Problem to solve :: Below are some records. How many of their lines contain the string "iptables"? Give the number only.

Collected data entries
>>>>

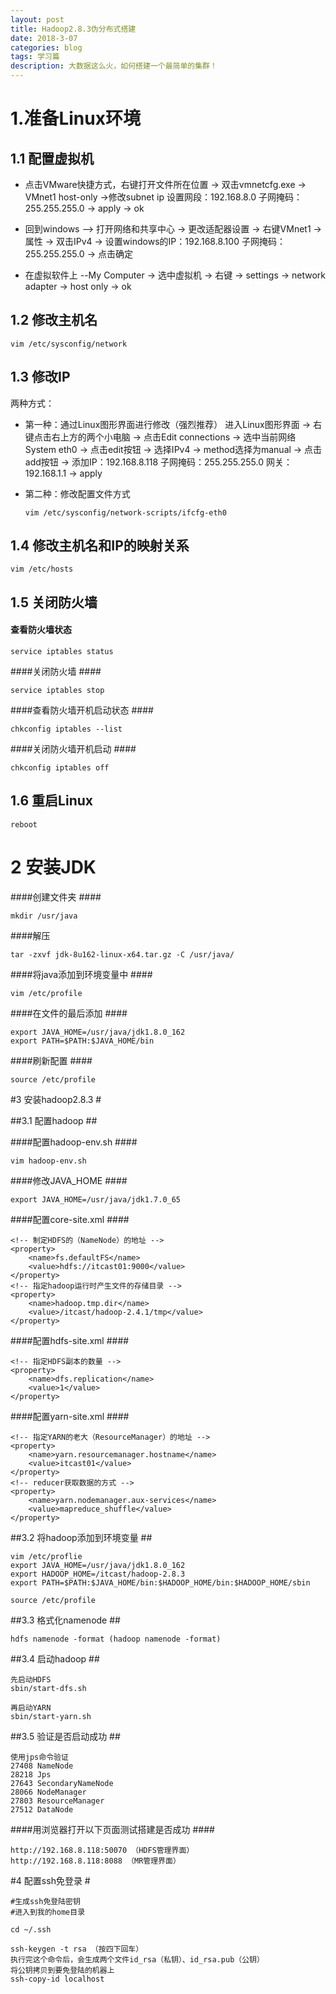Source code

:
 ```yaml
---
layout: post
title: Hadoop2.8.3伪分布式搭建
date: 2018-3-07
categories: blog
tags: 学习篇
description: 大数据这么火，如何搭建一个最简单的集群！
---
```


# 1.准备Linux环境 #
## 1.1 配置虚拟机 ##
- 点击VMware快捷方式，右键打开文件所在位置 -> 双击vmnetcfg.exe -> VMnet1 host-only ->修改subnet ip 设置网段：192.168.8.0 子网掩码：255.255.255.0 -> apply -> ok


- 回到windows --> 打开网络和共享中心 -> 更改适配器设置 -> 右键VMnet1 -> 属性 -> 双击IPv4 -> 设置windows的IP：192.168.8.100 子网掩码：255.255.255.0 -> 点击确定


- 在虚拟软件上 --My Computer -> 选中虚拟机 -> 右键 -> settings -> network adapter -> host only -> ok
## 1.2 修改主机名
	vim /etc/sysconfig/network
## 1.3 修改IP ##
两种方式：

- 第一种：通过Linux图形界面进行修改（强烈推荐）
进入Linux图形界面 -> 右键点击右上方的两个小电脑 -> 点击Edit connections -> 选中当前网络System eth0 -> 点击edit按钮 -> 选择IPv4 -> method选择为manual -> 点击add按钮 -> 添加IP：192.168.8.118 子网掩码：255.255.255.0 网关：192.168.1.1 -> apply

- 第二种：修改配置文件方式
	
	`vim /etc/sysconfig/network-scripts/ifcfg-eth0`

## 1.4 修改主机名和IP的映射关系 ##

    vim /etc/hosts

## 1.5 关闭防火墙 ##

#### 查看防火墙状态 ####

	service iptables status

####关闭防火墙 ####

	service iptables stop

####查看防火墙开机启动状态 ####

	chkconfig iptables --list

####关闭防火墙开机启动 ####

	chkconfig iptables off

## 1.6 重启Linux ##
	reboot

# 2 安装JDK

####创建文件夹 ####

	mkdir /usr/java

####解压

	tar -zxvf jdk-8u162-linux-x64.tar.gz -C /usr/java/

####将java添加到环境变量中 ####

	vim /etc/profile

####在文件的最后添加 ####

	export JAVA_HOME=/usr/java/jdk1.8.0_162
	export PATH=$PATH:$JAVA_HOME/bin

####刷新配置 ####

	source /etc/profile

#3 安装hadoop2.8.3 #

##3.1 配置hadoop ##

####配置hadoop-env.sh ####

	vim hadoop-env.sh

####修改JAVA_HOME ####

	export JAVA_HOME=/usr/java/jdk1.7.0_65

####配置core-site.xml ####

	<!-- 制定HDFS的（NameNode）的地址 -->
	<property>
		<name>fs.defaultFS</name>
		<value>hdfs://itcast01:9000</value>
	</property>
	<!-- 指定hadoop运行时产生文件的存储目录 -->
	<property>
		<name>hadoop.tmp.dir</name>
		<value>/itcast/hadoop-2.4.1/tmp</value>
	</property>

####配置hdfs-site.xml ####

	<!-- 指定HDFS副本的数量 -->
	<property>
		<name>dfs.replication</name>
		<value>1</value>
    </property>

####配置yarn-site.xml ####

	<!-- 指定YARN的老大（ResourceManager）的地址 -->
	<property>
		<name>yarn.resourcemanager.hostname</name>
		<value>itcast01</value>
    </property>
	<!-- reducer获取数据的方式 -->
    <property>
		<name>yarn.nodemanager.aux-services</name>
		<value>mapreduce_shuffle</value>
    </property>

##3.2 将hadoop添加到环境变量 ##

	vim /etc/proflie
	export JAVA_HOME=/usr/java/jdk1.8.0_162
	export HADOOP_HOME=/itcast/hadoop-2.8.3
	export PATH=$PATH:$JAVA_HOME/bin:$HADOOP_HOME/bin:$HADOOP_HOME/sbin

	source /etc/profile

##3.3 格式化namenode ##

	hdfs namenode -format (hadoop namenode -format)

##3.4 启动hadoop ##

	先启动HDFS
	sbin/start-dfs.sh
	
	再启动YARN
	sbin/start-yarn.sh

##3.5 验证是否启动成功 ##

	使用jps命令验证
	27408 NameNode
	28218 Jps
	27643 SecondaryNameNode
	28066 NodeManager
	27803 ResourceManager
	27512 DataNode
	
####用浏览器打开以下页面测试搭建是否成功 ####

	http://192.168.8.118:50070 （HDFS管理界面）
	http://192.168.8.118:8088 （MR管理界面）

#4 配置ssh免登录 #

	#生成ssh免登陆密钥
	#进入到我的home目录

	cd ~/.ssh

	ssh-keygen -t rsa （按四下回车）
	执行完这个命令后，会生成两个文件id_rsa（私钥）、id_rsa.pub（公钥）
	将公钥拷贝到要免登陆的机器上
	ssh-copy-id localhost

<<<<

Solved exercise :: 4